Results: Twenty-two RCTs with 1,221 patients were involved. Compared with placebo, overall active comparators had statistical differences for all outcomes, including the change in total symptoms of combat-related PTSD (SMD=-0.36, 95%CI (-0.62,-0.09)), depression (SMD=-0.28, 95%CI (-0.45,-0.10)), anxiety (SMD=-0.44, 95%CI (-0.64,-0.23)), re-experience (SMD=-0.33, 95%CI (-0.52,-0.13)), avoidance (SMD=-0.24, 95%CI (-0.43,-0.05)), and hyper-arousal (SMD=-0.26, 95%CI (-0.48,-0.03)). Compared with placebo in acceptability, overall active comparators did not significant decrease all-cause discontinuance rates (RR=0.97, 95%CI (0.78,1.20)), but significant increased discontinued due to AEs (RR=2.42, 95%CI (1.41,4.13)). Nevertheless, overall active comparators were not statistically significant difference for overall AEs, including somnolence, sedation, dizziness, paresthesia, anxiety and blurred vision, generalized anxiety disorder and sleep disturbance. All funnel plots were symmetrical and no publication bias was found.

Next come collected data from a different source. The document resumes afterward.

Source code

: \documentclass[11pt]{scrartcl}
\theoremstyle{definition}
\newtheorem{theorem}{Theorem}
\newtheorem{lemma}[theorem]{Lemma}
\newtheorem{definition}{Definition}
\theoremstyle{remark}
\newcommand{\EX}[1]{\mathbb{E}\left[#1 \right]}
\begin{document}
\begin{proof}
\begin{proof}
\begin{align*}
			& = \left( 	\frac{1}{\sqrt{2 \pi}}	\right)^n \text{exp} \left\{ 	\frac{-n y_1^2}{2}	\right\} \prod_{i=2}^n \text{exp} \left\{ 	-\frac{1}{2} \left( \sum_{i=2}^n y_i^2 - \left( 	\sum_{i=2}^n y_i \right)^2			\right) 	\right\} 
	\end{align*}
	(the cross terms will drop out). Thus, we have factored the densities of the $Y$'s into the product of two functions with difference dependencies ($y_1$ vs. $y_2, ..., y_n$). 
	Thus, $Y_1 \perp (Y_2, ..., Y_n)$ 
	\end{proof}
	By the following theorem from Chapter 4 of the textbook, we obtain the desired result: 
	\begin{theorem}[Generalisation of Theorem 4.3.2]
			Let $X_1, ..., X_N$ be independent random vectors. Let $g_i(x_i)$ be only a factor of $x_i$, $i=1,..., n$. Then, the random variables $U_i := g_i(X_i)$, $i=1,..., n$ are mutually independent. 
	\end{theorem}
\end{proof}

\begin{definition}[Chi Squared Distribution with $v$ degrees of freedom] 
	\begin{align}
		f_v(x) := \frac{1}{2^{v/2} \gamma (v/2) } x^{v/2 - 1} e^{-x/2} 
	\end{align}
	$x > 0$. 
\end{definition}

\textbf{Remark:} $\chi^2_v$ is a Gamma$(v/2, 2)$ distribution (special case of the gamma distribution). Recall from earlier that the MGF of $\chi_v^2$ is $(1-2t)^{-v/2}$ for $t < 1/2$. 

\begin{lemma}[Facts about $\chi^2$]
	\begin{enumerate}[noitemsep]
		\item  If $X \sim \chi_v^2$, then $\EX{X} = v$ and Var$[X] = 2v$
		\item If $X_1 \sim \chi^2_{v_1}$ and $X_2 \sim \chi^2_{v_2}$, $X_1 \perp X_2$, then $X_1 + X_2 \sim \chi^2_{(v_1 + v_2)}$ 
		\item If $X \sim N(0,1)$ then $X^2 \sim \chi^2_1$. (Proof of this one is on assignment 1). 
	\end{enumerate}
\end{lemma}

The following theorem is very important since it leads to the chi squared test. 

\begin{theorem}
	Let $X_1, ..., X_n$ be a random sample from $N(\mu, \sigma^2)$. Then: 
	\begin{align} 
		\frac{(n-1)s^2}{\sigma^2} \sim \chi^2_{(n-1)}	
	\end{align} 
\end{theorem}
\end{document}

Conclusion: Active drugs, in especial amitriptyline, imipramine and quetiapine, had a positive effect on the improvement of combat-related PTSD symptoms. Despite there was no significant increase in AEs of the active drugs, the fact that the discontinuation rates of these drugs, including risperidone, imipramine and topiramate, were increased still deserves attention. Furthermore, active drugs had been shown to be effective across ethnic groups and battlefields, active drug regiments were more appropriate for treating people with symptoms of extreme severe PTSD (≥80) or at least 8 weeks old. In addition, the current evidence was all from adults under 60 years of age and male combat-related PTSD. Whether this evidence can be extended to other populations of combat-related PTSD needs to be confirmed by subsequent high-quality, large-sample studies.